Book Read Free

Fire and Rain

Page 33

by David Browne


  In the main, this book is a result of interviews conducted in person, by phone, and by e-mail between November 2008 and September 2010. For starters, I have to thank David Crosby, Graham Nash, and Stephen Stills, each gracious enough to allow me to dredge through this turbulent time for them by way of in-person and telephone interviews and e-mail follow-ups. As much as they probably didn’t relish talking about their ups and downs in 1970, they did it genially and patiently. I thank them for their time.

  For their insights, memories, and recall, thank you to Allan Arkush, Peter Asher, Bob Balaban, Johny (formerly Johnny) Barbata, Stephen Barncard, Joel Bernstein, Jacob Brackman, Bonnie Bramlett, John Brower, Peter Brown, Vincent Bugliosi, Gerald Casale, Kip Cohen, Rita Coolidge, Stan Cornyn, Charlie Daniels, Clive Davis, Richard DiLello, Robert Drew, John Eastman, Michael Finnigan, John Fischbach, Linda Garfunkel, Charles Grodin, Bill Halverson, David Hawk, Jimi Hazel, Monte Hellman, Arthur Janov, Vivian Janov, Alan Katowitz, Jim Keltner, Danny Kortchmar, Russell Kunkel, John Kurlander, Michael Lang, Richard Langham, Mort Lewis, Nils Lofgren, Mike Medavoy, Abbot Mills, Essra Mohawk, Terry David Mulligan, Chris O’Dell, Tom O’Neal (né Gundelfinger), Jonny Podell, Charles John Quarto, Frank Rich, Dan Richter, Susan Martin Robbins, Maggie Roche, Terre Roche, Amalie Rothschild, Calvin Samuel (formerly Samuels), John Scher, Sidney Schnoll, Leland Sklar, Joe Smith, Mark Spector, Toni Stern, Ron Stone, Barbara Stowe, Robert Stowe, Michael Tannen, Dallas Taylor, Joseph Turrin, Klaus Voormann, Paul Watts, Alan White, Nurit Wilde, Rudy Wurlitzer, and Peter Yarrow.

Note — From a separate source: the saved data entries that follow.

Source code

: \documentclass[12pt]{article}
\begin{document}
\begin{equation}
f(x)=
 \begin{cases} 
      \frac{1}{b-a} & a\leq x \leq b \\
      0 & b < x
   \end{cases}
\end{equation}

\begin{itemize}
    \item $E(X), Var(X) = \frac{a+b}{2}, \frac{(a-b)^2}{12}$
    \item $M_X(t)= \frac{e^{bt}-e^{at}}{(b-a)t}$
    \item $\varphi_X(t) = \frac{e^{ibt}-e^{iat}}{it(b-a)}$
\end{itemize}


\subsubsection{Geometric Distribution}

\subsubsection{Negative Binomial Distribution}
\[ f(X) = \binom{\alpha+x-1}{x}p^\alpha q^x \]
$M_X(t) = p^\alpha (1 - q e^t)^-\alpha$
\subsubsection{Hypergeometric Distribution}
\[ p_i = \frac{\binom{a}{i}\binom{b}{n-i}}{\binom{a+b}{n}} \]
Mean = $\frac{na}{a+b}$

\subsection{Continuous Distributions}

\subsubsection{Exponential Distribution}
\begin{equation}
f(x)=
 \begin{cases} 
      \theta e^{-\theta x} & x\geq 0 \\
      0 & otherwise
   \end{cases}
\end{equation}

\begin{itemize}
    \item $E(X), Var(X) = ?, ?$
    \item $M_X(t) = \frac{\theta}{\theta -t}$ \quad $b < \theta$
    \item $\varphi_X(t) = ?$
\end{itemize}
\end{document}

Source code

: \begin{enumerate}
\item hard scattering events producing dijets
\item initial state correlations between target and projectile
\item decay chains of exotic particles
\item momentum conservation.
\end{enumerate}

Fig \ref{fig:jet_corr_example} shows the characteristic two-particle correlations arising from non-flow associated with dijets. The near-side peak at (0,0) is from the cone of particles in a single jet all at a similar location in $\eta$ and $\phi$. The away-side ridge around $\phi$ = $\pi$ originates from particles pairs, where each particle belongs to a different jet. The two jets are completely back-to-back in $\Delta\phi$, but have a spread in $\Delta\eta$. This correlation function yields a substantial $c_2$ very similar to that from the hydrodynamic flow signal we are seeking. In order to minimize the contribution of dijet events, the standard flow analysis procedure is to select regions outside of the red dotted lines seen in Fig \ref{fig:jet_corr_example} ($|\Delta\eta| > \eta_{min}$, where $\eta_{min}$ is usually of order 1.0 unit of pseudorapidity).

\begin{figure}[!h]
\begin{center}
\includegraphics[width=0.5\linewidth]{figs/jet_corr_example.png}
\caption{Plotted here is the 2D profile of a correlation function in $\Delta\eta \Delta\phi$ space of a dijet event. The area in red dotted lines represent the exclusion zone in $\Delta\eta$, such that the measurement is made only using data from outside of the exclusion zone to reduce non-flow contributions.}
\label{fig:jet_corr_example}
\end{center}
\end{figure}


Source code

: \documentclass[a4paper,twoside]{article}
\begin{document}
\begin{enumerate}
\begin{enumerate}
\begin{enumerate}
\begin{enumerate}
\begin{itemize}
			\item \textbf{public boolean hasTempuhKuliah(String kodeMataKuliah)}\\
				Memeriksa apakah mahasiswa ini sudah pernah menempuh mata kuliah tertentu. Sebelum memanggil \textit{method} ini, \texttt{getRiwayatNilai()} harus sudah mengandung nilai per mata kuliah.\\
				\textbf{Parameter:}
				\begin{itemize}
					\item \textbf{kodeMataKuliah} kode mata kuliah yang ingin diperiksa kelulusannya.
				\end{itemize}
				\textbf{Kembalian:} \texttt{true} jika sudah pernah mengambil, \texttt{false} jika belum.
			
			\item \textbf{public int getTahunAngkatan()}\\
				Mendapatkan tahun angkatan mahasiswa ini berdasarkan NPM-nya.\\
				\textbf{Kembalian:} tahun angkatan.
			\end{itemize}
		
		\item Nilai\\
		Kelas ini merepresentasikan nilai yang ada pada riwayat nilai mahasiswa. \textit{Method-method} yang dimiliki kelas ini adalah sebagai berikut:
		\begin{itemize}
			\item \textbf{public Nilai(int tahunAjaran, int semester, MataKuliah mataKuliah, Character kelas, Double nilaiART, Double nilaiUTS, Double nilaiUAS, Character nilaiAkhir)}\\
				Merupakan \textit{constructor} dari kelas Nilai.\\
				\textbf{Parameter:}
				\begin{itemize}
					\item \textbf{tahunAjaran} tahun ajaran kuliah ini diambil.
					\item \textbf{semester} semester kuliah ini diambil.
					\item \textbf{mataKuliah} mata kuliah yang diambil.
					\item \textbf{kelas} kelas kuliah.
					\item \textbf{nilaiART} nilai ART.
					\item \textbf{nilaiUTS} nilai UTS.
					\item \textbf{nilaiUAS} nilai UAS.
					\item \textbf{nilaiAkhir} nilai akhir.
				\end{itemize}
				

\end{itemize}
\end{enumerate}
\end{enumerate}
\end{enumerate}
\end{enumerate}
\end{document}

  The James Taylor and Livingston Taylor comments are outtakes from two long interviews I conducted with them in 2001 for a magazine article on James. Larry Knechtel and Ben Keith, musicians who combined consummate skill with splendid humility, both passed away shortly after I spoke with them, and my condolences goes out to their families.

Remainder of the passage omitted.